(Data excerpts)
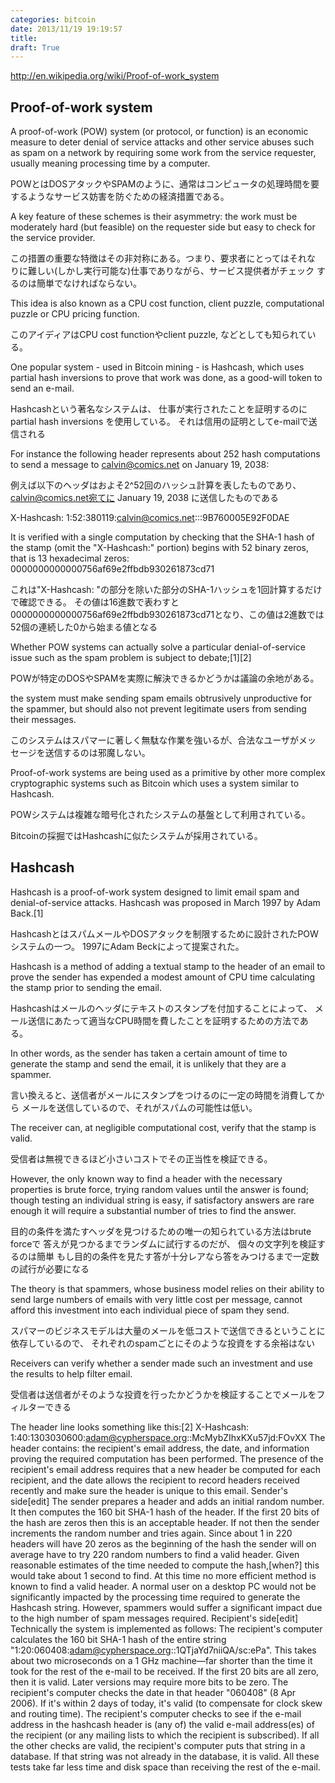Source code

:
 ```yaml
---
categories: bitcoin
date: 2013/11/19 19:19:57
title: 
draft: True
---
```



http://en.wikipedia.org/wiki/Proof-of-work_system

## Proof-of-work system

A proof-of-work (POW) system (or protocol, or function) is an economic
measure to deter denial of service attacks and other service abuses
such as spam on a network by requiring some work from the service
requester, usually meaning processing time by a computer. 

POWとはDOSアタックやSPAMのように、通常はコンピュータの処理時間を要するようなサービス妨害を防ぐための経済措置である。


A key feature of these schemes is their asymmetry: the work must be
moderately hard (but feasible) on the requester side but easy to check
for the service provider. 

この措置の重要な特徴はその非対称にある。つまり、要求者にとってはそれな
りに難しい(しかし実行可能な)仕事でありながら、サービス提供者がチェック
するのは簡単でなければならない。

This idea is also known as a CPU cost function, client puzzle,
computational puzzle or CPU pricing function.

このアイディアはCPU cost functionやclient puzzle, などとしても知られている。


One popular system - used in Bitcoin mining - is Hashcash, which uses
partial hash inversions to prove that work was done, as a good-will
token to send an e-mail. 

Hashcashという著名なシステムは、
仕事が実行されたことを証明するのに partial hash inversions を使用している。
それは信用の証明としてe-mailで送信される


For instance the following header represents about 252 hash
computations to send a message to calvin@comics.net on January 19,
2038:

例えば以下のヘッダはおよそ2^52回のハッシュ計算を表したものであり、
calvin@comics.net宛てに January 19, 2038 に送信したものである

X-Hashcash: 1:52:380119:calvin@comics.net:::9B760005E92F0DAE


It is verified with a single computation by checking that the SHA-1
hash of the stamp (omit the "X-Hashcash:" portion) begins with 52
binary zeros, that is 13 hexadecimal zeros:
0000000000000756af69e2ffbdb930261873cd71

これは"X-Hashcash: "の部分を除いた部分のSHA-1ハッシュを1回計算するだけで確認できる。
その値は16進数で表わすと0000000000000756af69e2ffbdb930261873cd71となり、この値は2進数では52個の連続した0から始まる値となる


Whether POW systems can actually solve a particular denial-of-service
issue such as the spam problem is subject to debate;[1][2] 

POWが特定のDOSやSPAMを実際に解決できるかどうかは議論の余地がある。

the system must make sending spam emails obtrusively unproductive for
the spammer, but should also not prevent legitimate users from sending
their messages. 

このシステムはスパマーに著しく無駄な作業を強いるが、合法なユーザがメッ
セージを送信するのは邪魔しない。

Proof-of-work systems are being used as a primitive by other more
complex cryptographic systems such as Bitcoin which uses a system
similar to Hashcash.

POWシステムは複雑な暗号化されたシステムの基盤として利用されている。

Bitcoinの採掘ではHashcashに似たシステムが採用されている。


## Hashcash

Hashcash is a proof-of-work system designed to limit email spam and
denial-of-service attacks. Hashcash was proposed in March 1997 by Adam
Back.[1]

HashcashとはスパムメールやDOSアタックを制限するために設計されたPOWシステムの一つ。
1997にAdam Beckによって提案された。



Hashcash is a method of adding a textual stamp to the header of an
email to prove the sender has expended a modest amount of CPU time
calculating the stamp prior to sending the email. 

Hashcashはメールのヘッダにテキストのスタンプを付加することによって、
メール送信にあたって適当なCPU時間を費したことを証明するための方法である。


In other words, as the sender has taken a certain amount of time to
generate the stamp and send the email, it is unlikely that they are a
spammer. 

言い換えると、送信者がメールにスタンプをつけるのに一定の時間を消費してから
メールを送信しているので、それがスパムの可能性は低い。

The receiver can, at negligible computational cost, verify that the
stamp is valid. 

受信者は無視できるほど小さいコストでその正当性を検証できる。

However, the only known way to find a header with the necessary
properties is brute force, trying random values until the answer is
found; though testing an individual string is easy, if satisfactory
answers are rare enough it will require a substantial number of tries
to find the answer.

目的の条件を満たすヘッダを見つけるための唯一の知られている方法はbrute forceで
答えが見つかるまでランダムに試行するのだが、
個々の文字列を検証するのは簡単
もし目的の条件を見たす答が十分レアなら答をみつけるまで一定数の試行が必要になる


The theory is that spammers, whose business model relies on their
ability to send large numbers of emails with very little cost per
message, cannot afford this investment into each individual piece of
spam they send.

スパマーのビジネスモデルは大量のメールを低コストで送信できるということに依存しているので、
それぞれのspamごとにそのような投資をする余裕はない


Receivers can verify whether a sender made such an
investment and use the results to help filter email.

受信者は送信者がそのような投資を行ったかどうかを検証することでメールをフィルターできる




The header line looks something like this:[2]
X-Hashcash: 1:40:1303030600:adam@cypherspace.org::McMybZIhxKXu57jd:FOvXX
The header contains: the recipient's email address, the date, and information proving the required computation has been performed. The presence of the recipient's email address requires that a new header be computed for each recipient, and the date allows the recipient to record headers received recently and make sure the header is unique to this email.
Sender's side[edit]
The sender prepares a header and adds an initial random number. It then computes the 160 bit SHA-1 hash of the header. If the first 20 bits of the hash are zeros then this is an acceptable header. If not then the sender increments the random number and tries again. Since about 1 in 220 headers will have 20 zeros as the beginning of the hash the sender will on average have to try 220 random numbers to find a valid header. Given reasonable estimates of the time needed to compute the hash,[when?] this would take about 1 second to find. At this time no more efficient method is known to find a valid header.
A normal user on a desktop PC would not be significantly impacted by the processing time required to generate the Hashcash string. However, spammers would suffer a significant impact due to the high number of spam messages required.
Recipient's side[edit]
Technically the system is implemented as follows:
The recipient's computer calculates the 160 bit SHA-1 hash of the entire string "1:20:060408:adam@cypherspace.org::1QTjaYd7niiQA/sc:ePa". This takes about two microseconds on a 1 GHz machine—far shorter than the time it took for the rest of the e-mail to be received. If the first 20 bits are all zero, then it is valid. Later versions may require more bits to be zero.
The recipient's computer checks the date in that header "060408" (8 Apr 2006). If it's within 2 days of today, it's valid (to compensate for clock skew and routing time).
The recipient's computer checks to see if the e-mail address in the hashcash header is (any of) the valid e-mail address(es) of the recipient (or any mailing lists to which the recipient is subscribed).
If all the other checks are valid, the recipient's computer puts that string in a database. If that string was not already in the database, it is valid.
All these tests take far less time and disk space than receiving the rest of the e-mail.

▶ Aim of the task
Please repeat the records above exactly, leaving every picture out.

▶ Problem solution
Source code

:
 ```yaml
---
categories: bitcoin
date: 2013/11/19 19:19:57
title: 
draft: True
---
```



http://en.wikipedia.org/wiki/Proof-of-work_system

## Proof-of-work system

A proof-of-work (POW) system (or protocol, or function) is an economic
measure to deter denial of service attacks and other service abuses
such as spam on a network by requiring some work from the service
requester, usually meaning processing time by a computer. 

POWとはDOSアタックやSPAMのように、通常はコンピュータの処理時間を要するようなサービス妨害を防ぐための経済措置である。


A key feature of these schemes is their asymmetry: the work must be
moderately hard (but feasible) on the requester side but easy to check
for the service provider. 

この措置の重要な特徴はその非対称にある。つまり、要求者にとってはそれな
りに難しい(しかし実行可能な)仕事でありながら、サービス提供者がチェック
するのは簡単でなければならない。

This idea is also known as a CPU cost function, client puzzle,
computational puzzle or CPU pricing function.

このアイディアはCPU cost functionやclient puzzle, などとしても知られている。


One popular system - used in Bitcoin mining - is Hashcash, which uses
partial hash inversions to prove that work was done, as a good-will
token to send an e-mail. 

Hashcashという著名なシステムは、
仕事が実行されたことを証明するのに partial hash inversions を使用している。
それは信用の証明としてe-mailで送信される


For instance the following header represents about 252 hash
computations to send a message to calvin@comics.net on January 19,
2038:

例えば以下のヘッダはおよそ2^52回のハッシュ計算を表したものであり、
calvin@comics.net宛てに January 19, 2038 に送信したものである

X-Hashcash: 1:52:380119:calvin@comics.net:::9B760005E92F0DAE


It is verified with a single computation by checking that the SHA-1
hash of the stamp (omit the "X-Hashcash:" portion) begins with 52
binary zeros, that is 13 hexadecimal zeros:
0000000000000756af69e2ffbdb930261873cd71

これは"X-Hashcash: "の部分を除いた部分のSHA-1ハッシュを1回計算するだけで確認できる。
その値は16進数で表わすと0000000000000756af69e2ffbdb930261873cd71となり、この値は2進数では52個の連続した0から始まる値となる


Whether POW systems can actually solve a particular denial-of-service
issue such as the spam problem is subject to debate;[1][2] 

POWが特定のDOSやSPAMを実際に解決できるかどうかは議論の余地がある。

the system must make sending spam emails obtrusively unproductive for
the spammer, but should also not prevent legitimate users from sending
their messages. 

このシステムはスパマーに著しく無駄な作業を強いるが、合法なユーザがメッ
セージを送信するのは邪魔しない。

Proof-of-work systems are being used as a primitive by other more
complex cryptographic systems such as Bitcoin which uses a system
similar to Hashcash.

POWシステムは複雑な暗号化されたシステムの基盤として利用されている。

Bitcoinの採掘ではHashcashに似たシステムが採用されている。


## Hashcash

Hashcash is a proof-of-work system designed to limit email spam and
denial-of-service attacks. Hashcash was proposed in March 1997 by Adam
Back.[1]

HashcashとはスパムメールやDOSアタックを制限するために設計されたPOWシステムの一つ。
1997にAdam Beckによって提案された。



Hashcash is a method of adding a textual stamp to the header of an
email to prove the sender has expended a modest amount of CPU time
calculating the stamp prior to sending the email. 

Hashcashはメールのヘッダにテキストのスタンプを付加することによって、
メール送信にあたって適当なCPU時間を費したことを証明するための方法である。


In other words, as the sender has taken a certain amount of time to
generate the stamp and send the email, it is unlikely that they are a
spammer. 

言い換えると、送信者がメールにスタンプをつけるのに一定の時間を消費してから
メールを送信しているので、それがスパムの可能性は低い。

The receiver can, at negligible computational cost, verify that the
stamp is valid. 

受信者は無視できるほど小さいコストでその正当性を検証できる。

However, the only known way to find a header with the necessary
properties is brute force, trying random values until the answer is
found; though testing an individual string is easy, if satisfactory
answers are rare enough it will require a substantial number of tries
to find the answer.

目的の条件を満たすヘッダを見つけるための唯一の知られている方法はbrute forceで
答えが見つかるまでランダムに試行するのだが、
個々の文字列を検証するのは簡単
もし目的の条件を見たす答が十分レアなら答をみつけるまで一定数の試行が必要になる


The theory is that spammers, whose business model relies on their
ability to send large numbers of emails with very little cost per
message, cannot afford this investment into each individual piece of
spam they send.

スパマーのビジネスモデルは大量のメールを低コストで送信できるということに依存しているので、
それぞれのspamごとにそのような投資をする余裕はない


Receivers can verify whether a sender made such an
investment and use the results to help filter email.

受信者は送信者がそのような投資を行ったかどうかを検証することでメールをフィルターできる




The header line looks something like this:[2]
X-Hashcash: 1:40:1303030600:adam@cypherspace.org::McMybZIhxKXu57jd:FOvXX
The header contains: the recipient's email address, the date, and information proving the required computation has been performed. The presence of the recipient's email address requires that a new header be computed for each recipient, and the date allows the recipient to record headers received recently and make sure the header is unique to this email.
Sender's side[edit]
The sender prepares a header and adds an initial random number. It then computes the 160 bit SHA-1 hash of the header. If the first 20 bits of the hash are zeros then this is an acceptable header. If not then the sender increments the random number and tries again. Since about 1 in 220 headers will have 20 zeros as the beginning of the hash the sender will on average have to try 220 random numbers to find a valid header. Given reasonable estimates of the time needed to compute the hash,[when?] this would take about 1 second to find. At this time no more efficient method is known to find a valid header.
A normal user on a desktop PC would not be significantly impacted by the processing time required to generate the Hashcash string. However, spammers would suffer a significant impact due to the high number of spam messages required.
Recipient's side[edit]
Technically the system is implemented as follows:
The recipient's computer calculates the 160 bit SHA-1 hash of the entire string "1:20:060408:adam@cypherspace.org::1QTjaYd7niiQA/sc:ePa". This takes about two microseconds on a 1 GHz machine—far shorter than the time it took for the rest of the e-mail to be received. If the first 20 bits are all zero, then it is valid. Later versions may require more bits to be zero.
The recipient's computer checks the date in that header "060408" (8 Apr 2006). If it's within 2 days of today, it's valid (to compensate for clock skew and routing time).
The recipient's computer checks to see if the e-mail address in the hashcash header is (any of) the valid e-mail address(es) of the recipient (or any mailing lists to which the recipient is subscribed).
If all the other checks are valid, the recipient's computer puts that string in a database. If that string was not already in the database, it is valid.
All these tests take far less time and disk space than receiving the rest of the e-mail.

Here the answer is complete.